As a people company, Starbucks did an amazing thing. They created a culture where the disenfranchised were accepted. The unwelcome were welcome. This played a significant part of their meteoric success. When they lost focus, they started to fail. To Howard’s credit, he course corrected and Starbucks are on the up again.

A few times a week I go to the Starbucks on the corner of Irvine Center Drive and Sand Canyon Avenue. Every time I’m in there, I experience something I don’t experience anywhere else. Everyone who works there remembers me. Out of the thousands of people that dash in and out every week, they remember me. They greet me by my first name and ask me how I am, how my morning is going, or how my weekend was. Then they remember my favourite drink - a grande mocha, extra hot, no whipped cream - and unless I say something different, it’s getting made for me before I’ve even paid for it. No matter how busy they are, they chat with me while they make my drink, and then when I leave they bid me farewell with a smile and say ‘see you again soon’. And because I feel valued, they do see me again soon.

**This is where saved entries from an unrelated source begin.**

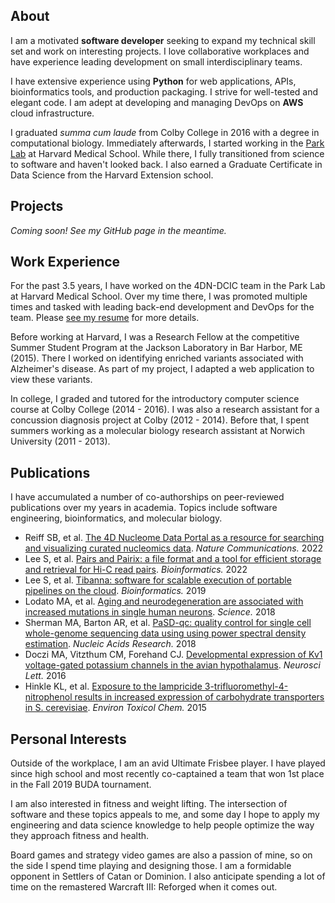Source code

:## About
I am a motivated **software developer** seeking to expand my technical skill set and work on interesting projects. I love collaborative workplaces and have experience leading development on small interdisciplinary teams.

I have extensive experience using **Python** for web applications, APIs, bioinformatics tools, and production packaging. I strive for well-tested and elegant code. I am adept at developing and managing DevOps on **AWS** cloud infrastructure.

I graduated *summa cum laude* from Colby College in 2016 with a degree in computational biology. Immediately afterwards, I started working in the [Park Lab](https://compbio.hms.harvard.edu/people/carl-vitzthum-0) at Harvard Medical School. While there, I fully transitioned from science to software and haven't looked back. I also earned a Graduate Certificate in Data Science from the Harvard Extension school.

## Projects
*Coming soon! See my GitHub page in the meantime.*

## Work Experience
For the past 3.5 years, I have worked on the 4DN-DCIC team in the Park Lab at Harvard Medical School. Over my time there, I was promoted multiple times and tasked with leading back-end development and DevOps for the team. Please [see my resume](https://github.com/carlvitzthum/carlvitzthum.github.io/raw/master/img/resume_1_5_20.pdf) for more details.

Before working at Harvard, I was a Research Fellow at the competitive Summer Student Program at the Jackson Laboratory in Bar Harbor, ME (2015). There I worked on identifying enriched variants associated with Alzheimer's disease. As part of my project, I adapted a web application to view these variants.

In college, I graded and tutored for the introductory computer science course at Colby College (2014 - 2016). I was also a research assistant for a concussion diagnosis project at Colby (2012 - 2014). Before that, I spent summers working as a molecular biology research assistant at Norwich University (2011 - 2013).

## Publications
I have accumulated a number of co-authorships on peer-reviewed publications over my years in academia. Topics include software engineering, bioinformatics, and molecular biology.

* Reiff SB, et al. [The 4D Nucleome Data Portal as a resource for searching and visualizing curated nucleomics data](https://www.nature.com/articles/s41467-022-29697-4). *Nature Communications.* 2022
* Lee S, et al. [Pairs and Pairix: a file format and a tool for efficient storage and retrieval for Hi-C read pairs](https://academic.oup.com/bioinformatics/article-abstract/38/6/1729/6493233). *Bioinformatics.* 2022
* Lee S, et al. [Tibanna: software for scalable execution of portable pipelines on the cloud](https://www.ncbi.nlm.nih.gov/pubmed/31077294). *Bioinformatics.* 2019
* Lodato MA, et al. [Aging and neurodegeneration are associated with increased mutations in single human neurons](https://www.ncbi.nlm.nih.gov/pubmed/29217584). *Science.* 2018
* Sherman MA, Barton AR, et al. [PaSD-qc: quality control for single cell whole-genome sequencing data using using power spectral density estimation](https://www.ncbi.nlm.nih.gov/pubmed/29186545). *Nucleic Acids Research.* 2018
* Doczi MA, Vitzthum CM, Forehand CJ. [Developmental expression of Kv1 voltage-gated potassium channels in the avian hypothalamus](https://www.ncbi.nlm.nih.gov/pubmed/26845562). *Neurosci Lett.* 2016
* Hinkle KL, et al. [Exposure to the lampricide 3-trifluoromethyl-4-nitrophenol results in increased expression of carbohydrate transporters in S. cerevisiae](https://www.ncbi.nlm.nih.gov/pubmed/26606276). *Environ Toxicol Chem.* 2015

## Personal Interests
Outside of the workplace, I am an avid Ultimate Frisbee player. I have played since high school and most recently co-captained a team that won 1st place in the Fall 2019 BUDA tournament.

I am also interested in fitness and weight lifting. The intersection of software and these topics appeals to me, and some day I hope to apply my engineering and data science knowledge to help people optimize the way they approach fitness and health.

Board games and strategy video games are also a passion of mine, so on the side I spend time playing and designing those. I am a formidable opponent in Settlers of Catan or Dominion. I also anticipate spending a lot of time on the remastered Warcraft III: Reforged when it comes out.
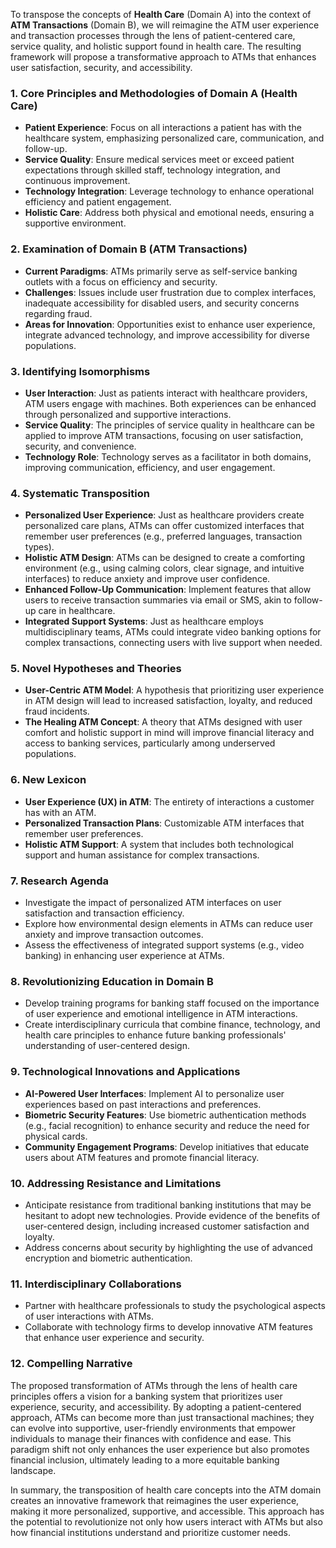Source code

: To transpose the concepts of **Health Care** (Domain A) into the context of **ATM Transactions** (Domain B), we will reimagine the ATM user experience and transaction processes through the lens of patient-centered care, service quality, and holistic support found in health care. The resulting framework will propose a transformative approach to ATMs that enhances user satisfaction, security, and accessibility.

### 1. Core Principles and Methodologies of Domain A (Health Care)
- **Patient Experience**: Focus on all interactions a patient has with the healthcare system, emphasizing personalized care, communication, and follow-up.
- **Service Quality**: Ensure medical services meet or exceed patient expectations through skilled staff, technology integration, and continuous improvement.
- **Technology Integration**: Leverage technology to enhance operational efficiency and patient engagement.
- **Holistic Care**: Address both physical and emotional needs, ensuring a supportive environment.

### 2. Examination of Domain B (ATM Transactions)
- **Current Paradigms**: ATMs primarily serve as self-service banking outlets with a focus on efficiency and security.
- **Challenges**: Issues include user frustration due to complex interfaces, inadequate accessibility for disabled users, and security concerns regarding fraud.
- **Areas for Innovation**: Opportunities exist to enhance user experience, integrate advanced technology, and improve accessibility for diverse populations.

### 3. Identifying Isomorphisms
- **User Interaction**: Just as patients interact with healthcare providers, ATM users engage with machines. Both experiences can be enhanced through personalized and supportive interactions.
- **Service Quality**: The principles of service quality in healthcare can be applied to improve ATM transactions, focusing on user satisfaction, security, and convenience.
- **Technology Role**: Technology serves as a facilitator in both domains, improving communication, efficiency, and user engagement.

### 4. Systematic Transposition
- **Personalized User Experience**: Just as healthcare providers create personalized care plans, ATMs can offer customized interfaces that remember user preferences (e.g., preferred languages, transaction types).
- **Holistic ATM Design**: ATMs can be designed to create a comforting environment (e.g., using calming colors, clear signage, and intuitive interfaces) to reduce anxiety and improve user confidence.
- **Enhanced Follow-Up Communication**: Implement features that allow users to receive transaction summaries via email or SMS, akin to follow-up care in healthcare.
- **Integrated Support Systems**: Just as healthcare employs multidisciplinary teams, ATMs could integrate video banking options for complex transactions, connecting users with live support when needed.

### 5. Novel Hypotheses and Theories
- **User-Centric ATM Model**: A hypothesis that prioritizing user experience in ATM design will lead to increased satisfaction, loyalty, and reduced fraud incidents.
- **The Healing ATM Concept**: A theory that ATMs designed with user comfort and holistic support in mind will improve financial literacy and access to banking services, particularly among underserved populations.

### 6. New Lexicon
- **User Experience (UX) in ATM**: The entirety of interactions a customer has with an ATM.
- **Personalized Transaction Plans**: Customizable ATM interfaces that remember user preferences.
- **Holistic ATM Support**: A system that includes both technological support and human assistance for complex transactions.

### 7. Research Agenda
- Investigate the impact of personalized ATM interfaces on user satisfaction and transaction efficiency.
- Explore how environmental design elements in ATMs can reduce user anxiety and improve transaction outcomes.
- Assess the effectiveness of integrated support systems (e.g., video banking) in enhancing user experience at ATMs.

### 8. Revolutionizing Education in Domain B
- Develop training programs for banking staff focused on the importance of user experience and emotional intelligence in ATM interactions.
- Create interdisciplinary curricula that combine finance, technology, and health care principles to enhance future banking professionals' understanding of user-centered design.

### 9. Technological Innovations and Applications
- **AI-Powered User Interfaces**: Implement AI to personalize user experiences based on past interactions and preferences.
- **Biometric Security Features**: Use biometric authentication methods (e.g., facial recognition) to enhance security and reduce the need for physical cards.
- **Community Engagement Programs**: Develop initiatives that educate users about ATM features and promote financial literacy.

### 10. Addressing Resistance and Limitations
- Anticipate resistance from traditional banking institutions that may be hesitant to adopt new technologies. Provide evidence of the benefits of user-centered design, including increased customer satisfaction and loyalty.
- Address concerns about security by highlighting the use of advanced encryption and biometric authentication.

### 11. Interdisciplinary Collaborations
- Partner with healthcare professionals to study the psychological aspects of user interactions with ATMs.
- Collaborate with technology firms to develop innovative ATM features that enhance user experience and security.

### 12. Compelling Narrative
The proposed transformation of ATMs through the lens of health care principles offers a vision for a banking system that prioritizes user experience, security, and accessibility. By adopting a patient-centered approach, ATMs can become more than just transactional machines; they can evolve into supportive, user-friendly environments that empower individuals to manage their finances with confidence and ease. This paradigm shift not only enhances the user experience but also promotes financial inclusion, ultimately leading to a more equitable banking landscape.

In summary, the transposition of health care concepts into the ATM domain creates an innovative framework that reimagines the user experience, making it more personalized, supportive, and accessible. This approach has the potential to revolutionize not only how users interact with ATMs but also how financial institutions understand and prioritize customer needs.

I tell you this because it’s their focus on people that has created their success, not the quality of the coffee. The coffee is of excellent quality, of course (and anyone who says Starbucks burn their coffee doesn’t know coffee, but that’s another discussion), but without people, great coffee is only coffee. With people, however, it’s a culture. It’s something special. And people, above all, want to feel valued.

What type of culture will you, as a leader, create? Who will you choose to welcome, and how will you make them feel valued? It’s a unique and truly honourable leader who chooses to pursue this value.